Non sono d’accordo i Giudici di Palazzo Spada, che hanno confutato le preoccupazioni dei ricorrenti con una serie di ragioni:

  • le Regioni, nell’ambito delle loro competenze legislative, possono introdurre condizioni e limiti alla proprietà privata ed all’iniziativa economica (ciò avviene ad esempio in ambito urbanistico con le limitazioni allo jus aedificandi, e nel settore del commercio);
  • il Piano regionale cave è parte attuativa della pianificazione paesaggistico territoriale, fonte di rango sovraordinato e nel cui ambito devono essere interpretate le disposizioni del Piano;
  • gli art. 41 e 42 della Costituzione impongono un bilanciamento tra libertà economica e limiti di utilità sociale o di pari rango costituzionale, come appunto i beni dell’ambiente e del paesaggio.
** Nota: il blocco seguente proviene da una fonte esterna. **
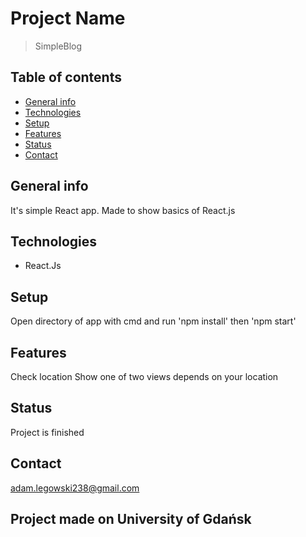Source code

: # Project Name
> SimpleBlog

## Table of contents
* [General info](#general-info)
* [Technologies](#technologies)
* [Setup](#setup)
* [Features](#features)
* [Status](#status)
* [Contact](#contact)

## General info
It's simple React app. Made to show basics of React.js

## Technologies
* React.Js

## Setup
Open directory of app with cmd and run 'npm install' then 'npm start'

## Features
Check location
Show one of two views depends on your location

## Status
Project is finished

## Contact
adam.legowski238@gmail.com


## Project made on University of Gdańsk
Proprio in attuazione di tali norme costituzionali, la Regione ha il “potere-dovere” di introdurre misure di tutela del paesaggio e dell’ambiente che limitino la libera iniziativa economica e la proprietà privata;
  • la Corte Costituzionale ha affermato che sebbene la tutela dell’ambiente e dell’ecosistema sia di competenza esclusiva dello Stato, ciò non significa che le Regioni non abbiano propria autonomia nell’esercizio delle proprie attribuzioni legislative, di prevedere norme di tutela più rigorose;
  • la copertura costituzionale e normativa delle misure restrittive della libertà economica a tutela dell’ambiente e del patrimonio culturale, è garantita dagli artt. 9 e 32 della Costituzione, nonché dall’art. 3 comma 2 del Codice dei Beni Culturali (“L’esercizio delle funzioni di tutela si esplica anche attraverso provvedimenti volti a conformare e regolare diritti e comportamenti inerenti al patrimonio culturale”) e dall’art. 145 comma 4, riferito alle previsioni dei piani paesaggistici (I limiti alla proprietà derivanti da tali previsioni non sono oggetto di indennizzo”).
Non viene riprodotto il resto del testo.